#### [DATA FOR THIS TASK]
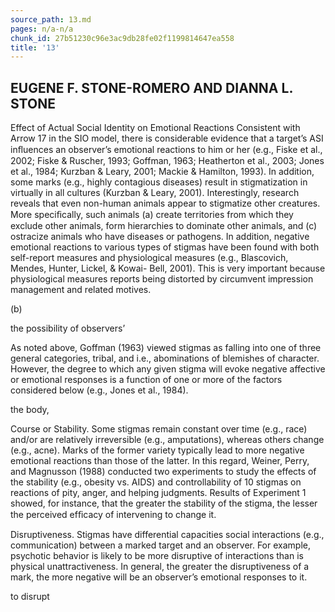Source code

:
```yaml
---
source_path: 13.md
pages: n/a-n/a
chunk_id: 27b51230c96e3ac9db28fe02f1199814647ea558
title: '13'
---
```

## EUGENE F. STONE-ROMERO AND DIANNA L. STONE

Effect of Actual Social Identity on Emotional Reactions Consistent with Arrow 17 in the SIO model, there is considerable evidence that a target’s ASI inﬂuences an observer’s emotional reactions to him or her (e.g., Fiske et al., 2002; Fiske & Ruscher, 1993; Goffman, 1963; Heatherton et al., 2003; Jones et al., 1984; Kurzban & Leary, 2001; Mackie & Hamilton, 1993). In addition, some marks (e.g., highly contagious diseases) result in stigmatization in virtually in all cultures (Kurzban & Leary, 2001). Interestingly, research reveals that even non-human animals appear to stigmatize other creatures. More speciﬁcally, such animals (a) create territories from which they exclude other animals, form hierarchies to dominate other animals, and (c) ostracize animals who have diseases or pathogens. In addition, negative emotional reactions to various types of stigmas have been found with both self-report measures and physiological measures (e.g., Blascovich, Mendes, Hunter, Lickel, & Kowai- Bell, 2001). This is very important because physiological measures reports being distorted by circumvent impression management and related motives.

(b)

the possibility of observers’

As noted above, Goffman (1963) viewed stigmas as falling into one of three general categories, tribal, and i.e., abominations of blemishes of character. However, the degree to which any given stigma will evoke negative affective or emotional responses is a function of one or more of the factors considered below (e.g., Jones et al., 1984).

the body,

Course or Stability. Some stigmas remain constant over time (e.g., race) and/or are relatively irreversible (e.g., amputations), whereas others change (e.g., acne). Marks of the former variety typically lead to more negative emotional reactions than those of the latter. In this regard, Weiner, Perry, and Magnusson (1988) conducted two experiments to study the effects of the stability (e.g., obesity vs. AIDS) and controllability of 10 stigmas on reactions of pity, anger, and helping judgments. Results of Experiment 1 showed, for instance, that the greater the stability of the stigma, the lesser the perceived efﬁcacy of intervening to change it.

Disruptiveness. Stigmas have differential capacities social interactions (e.g., communication) between a marked target and an observer. For example, psychotic behavior is likely to be more disruptive of interactions than is physical unattractiveness. In general, the greater the disruptiveness of a mark, the more negative will be an observer’s emotional responses to it.

to disrupt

#### [TASK DESCRIPTION]
Print exactly the first line of the entries and every line after it through the one that contains "## EUGENE F. STONE-ROMERO AND DIANNA L. STONE", leaving the pictures out.

#### [REPLY]
Source code

:
```yaml
---
source_path: 13.md
pages: n/a-n/a
chunk_id: 27b51230c96e3ac9db28fe02f1199814647ea558
title: '13'
---
```

## EUGENE F. STONE-ROMERO AND DIANNA L. STONE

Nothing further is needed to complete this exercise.